NERO is the first work to accelerate a real-world HPC weather prediction application using the FPGA+HBM fabric. Compared to a previous work [153] that optimizes only the horizontal diffusion kernel on an FPGA with DDR4 memory, our analysis reveals that the vertical advection kernel has a much lower compute intensity with little to no regularity. Therefore, our work accelerates both kernels that together represent the algorithmic diversity of the entire COSMO weather prediction model. Our current work differs from [152] in the following aspects. First, we design and evaluate both horizontal diffusion and vertical advection stencils. Vertical advection is the most complex stencil in the entire COSMO application. Second, we integrate and implement our accelerator design with an HBM-based FPGA. The bus width of the DDR4 channel (512 bits) is larger than that of an HBM channel (256 bits). Therefore, the HBM channel has a lower transfer rate of 0.8-2.1 GT/s (Gigatransfers per second) than a DDR4 channel (2.1-4.3 GT/s), resulting in a theoretical bandwidth of 12.8 GB/s and 25.6 GB/s per channel, respectively. However, HBM exposes 32 memory channels that provide 4x more bandwidth (410 GB/s for HBM [95]) compared to traditional DDR4 bandwidth (72 GB/s for four independent dual-rank DIMM interfaces [21]). Therefore, the use of HBM imposes an architectural shift. We evaluate and demonstrate the use of HBM for scaling an accelerator design with different channels provided by HBM. Third, we use an auto-tuning framework to find the right window size (Figure 6) that demonstrates the importance of finding the right window size. Fourth, we provide new results using a state-of-the-art OpenCAPI (OCAPI) interface with the OC-Accel framework. OCAPI provides two key opportunities compared to our previous CAPI2 implementation: (1) OCAPI has double the bitwidth of our previously used CAPI2 interface, (2) a major component of the memory coherency logic is moved to the host CPU side, which provides more FPGA area and enables designs with higher frequency. Due to the above optimizations, we improve the performance for horizontal diffusion by 1.2x on a DDR4-based board and 4.7x on an HBM-based board compared to our previous work NARMADA [153].

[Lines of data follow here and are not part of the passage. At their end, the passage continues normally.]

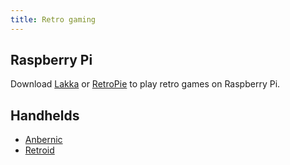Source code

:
 ```yaml
---
title: Retro gaming
---
```


## Raspberry Pi

Download [Lakka](https://www.lakka.tv/) or [RetroPie](https://retropie.org.uk/) to play retro games on Raspberry Pi.

## Handhelds

- [Anbernic](https://anbernic.com/)
- [Retroid](https://www.goretroid.com)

Enabling higher performance for stencil computations has been a subject of optimizations across the whole computing stack [35, 51, 53–55, 66, 77, 79, 83, 115, 135, 155, 160, 168, 169, 179]. Stencil computation is essential

for numerical simulations of finite difference methods (FDM) [127] and is applied in iterative solvers of linear equation systems. We use stencil computation in a wide range of applications, including computational fluid dynamics [88], image processing [84], weather prediction modeling [59], etc.

Unlike stencils found in the literature [51, 55, 56, 135, 154, 168, 169], real-world compound stencils consist of a collection of stencils that perform a sequence of element-wise computations with complex interdependencies. Such compound kernels have complex memory access patterns and low arithmetic intensity because they have limited operations per loaded value. Our work is the first work to accelerate both horizontal diffusion and vertical advection stencils, which are representative of data access patterns and the algorithmic complexity found in the entire COSMO weather model.

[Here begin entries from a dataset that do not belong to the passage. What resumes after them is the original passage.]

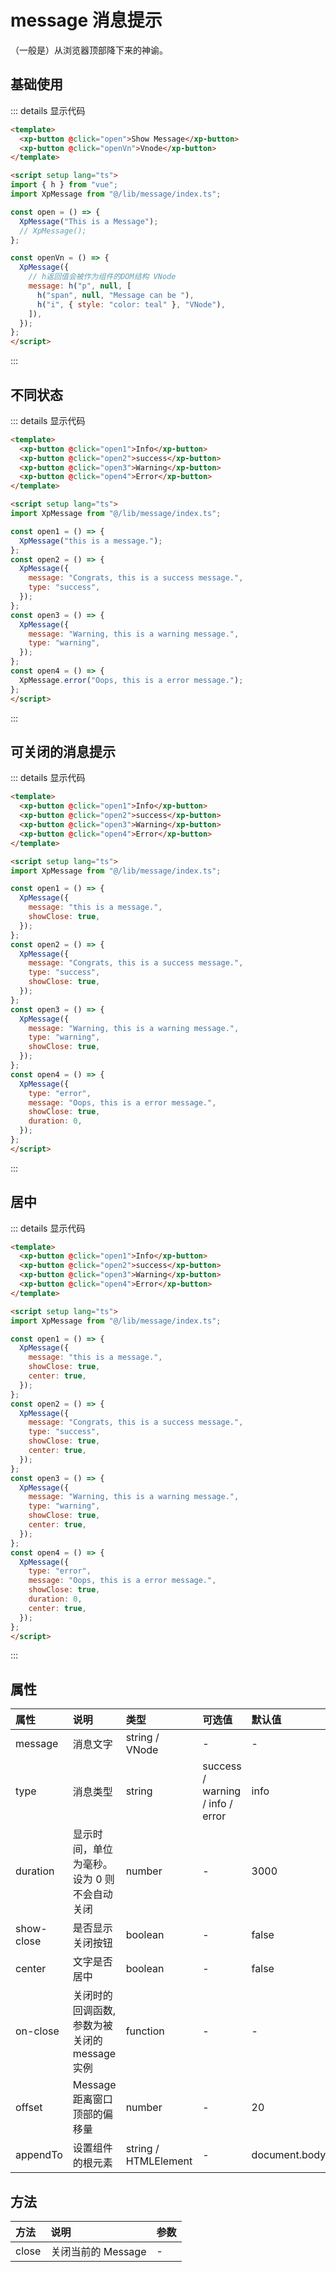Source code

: # message 消息提示

（一般是）从浏览器顶部降下来的神谕。

## 基础使用

<div class="example">
<messageDemo1 />
</div>

::: details 显示代码

```html
<template>
  <xp-button @click="open">Show Message</xp-button>
  <xp-button @click="openVn">Vnode</xp-button>
</template>

<script setup lang="ts">
import { h } from "vue";
import XpMessage from "@/lib/message/index.ts";

const open = () => {
  XpMessage("This is a Message");
  // XpMessage();
};

const openVn = () => {
  XpMessage({
    // h返回值会被作为组件的DOM结构 VNode
    message: h("p", null, [
      h("span", null, "Message can be "),
      h("i", { style: "color: teal" }, "VNode"),
    ]),
  });
};
</script>
```
:::


## 不同状态

<div class="example">
<messageDemo2 />
</div>

::: details 显示代码

```html
<template>
  <xp-button @click="open1">Info</xp-button>
  <xp-button @click="open2">success</xp-button>
  <xp-button @click="open3">Warning</xp-button>
  <xp-button @click="open4">Error</xp-button>
</template>

<script setup lang="ts">
import XpMessage from "@/lib/message/index.ts";

const open1 = () => {
  XpMessage("this is a message.");
};
const open2 = () => {
  XpMessage({
    message: "Congrats, this is a success message.",
    type: "success",
  });
};
const open3 = () => {
  XpMessage({
    message: "Warning, this is a warning message.",
    type: "warning",
  });
};
const open4 = () => {
  XpMessage.error("Oops, this is a error message.");
};
</script>

```
:::

## 可关闭的消息提示

<div class="example">
<messageDemo3 />
</div>

::: details 显示代码

```html
<template>
  <xp-button @click="open1">Info</xp-button>
  <xp-button @click="open2">success</xp-button>
  <xp-button @click="open3">Warning</xp-button>
  <xp-button @click="open4">Error</xp-button>
</template>

<script setup lang="ts">
import XpMessage from "@/lib/message/index.ts";

const open1 = () => {
  XpMessage({
    message: "this is a message.",
    showClose: true,
  });
};
const open2 = () => {
  XpMessage({
    message: "Congrats, this is a success message.",
    type: "success",
    showClose: true,
  });
};
const open3 = () => {
  XpMessage({
    message: "Warning, this is a warning message.",
    type: "warning",
    showClose: true,
  });
};
const open4 = () => {
  XpMessage({
    type: "error",
    message: "Oops, this is a error message.",
    showClose: true,
    duration: 0,
  });
};
</script>

```
:::

## 居中

<div class="example">
<messageDemo4 />
</div>

::: details 显示代码

```html
<template>
  <xp-button @click="open1">Info</xp-button>
  <xp-button @click="open2">success</xp-button>
  <xp-button @click="open3">Warning</xp-button>
  <xp-button @click="open4">Error</xp-button>
</template>

<script setup lang="ts">
import XpMessage from "@/lib/message/index.ts";

const open1 = () => {
  XpMessage({
    message: "this is a message.",
    showClose: true,
    center: true,
  });
};
const open2 = () => {
  XpMessage({
    message: "Congrats, this is a success message.",
    type: "success",
    showClose: true,
    center: true,
  });
};
const open3 = () => {
  XpMessage({
    message: "Warning, this is a warning message.",
    type: "warning",
    showClose: true,
    center: true,
  });
};
const open4 = () => {
  XpMessage({
    type: "error",
    message: "Oops, this is a error message.",
    showClose: true,
    duration: 0,
    center: true,
  });
};
</script>
```
:::

## 属性

| 属性       | 说明                                          | 类型                 | 可选值                           | 默认值        |
| :--------- | :-------------------------------------------- | :------------------- | :------------------------------- | :------------ |
| message    | 消息文字                                      | string / VNode       | -                                | -             |
| type       | 消息类型                                      | string               | success / warning / info / error | info          |
| duration   | 显示时间，单位为毫秒。 设为 0 则不会自动关闭  | number               | -                                | 3000          |
| show-close | 是否显示关闭按钮                              | boolean              | -                                | false         |
| center     | 文字是否居中                                  | boolean              | -                                | false         |
| on-close   | 关闭时的回调函数, 参数为被关闭的 message 实例 | function             | -                                | -             |
| offset     | Message 距离窗口顶部的偏移量                  | number               | -                                | 20            |
| appendTo   | 设置组件的根元素                              | string / HTMLElement | -                                | document.body |

## 方法

| 方法  | 说明               | 参数 |
| :---- | :----------------- | :--- |
| close | 关闭当前的 Message | -    |


<script setup lang="ts">
  import messageDemo1 from './demo/message/messageDemo1.vue'
  import messageDemo2 from './demo/message/messageDemo2.vue'
  import messageDemo3 from './demo/message/messageDemo3.vue'
  import messageDemo4 from './demo/message/messageDemo4.vue'
</script>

Table 4 lists recent works (including NERO) that use FPGA to accelerate stencil-based application. We also mention works that accelerate elementary stencils (7-point, 25-point Jacobi, Hotspot, and Diffusion). We make the following three observations. First, the elementary stencils can achieve much higher performance on comparable FPGA devices than complex weather stencils (such as hdiff) even without using HBM. This high performance is because elementary stencils have a higher arithmetic intensity than weather stencils. Due to their data-parallel nature, these elementary stencils can further take advantage of the increased bandwidth provided by HBM in an energy-efficient way. Second, weather stencils can reach only 2%-17% of the peak theoretical performance of an FPGA board. This low peak performance is because weather stencils have several elementary stencils cascaded together with data interdependencies that lead to complex memory access patterns. Third, compared to NARMADA [153], which uses a DDR4-based design, our HBM-based design achieves 4.7× performance improvement by exploiting the high bandwidth provided by the HBM.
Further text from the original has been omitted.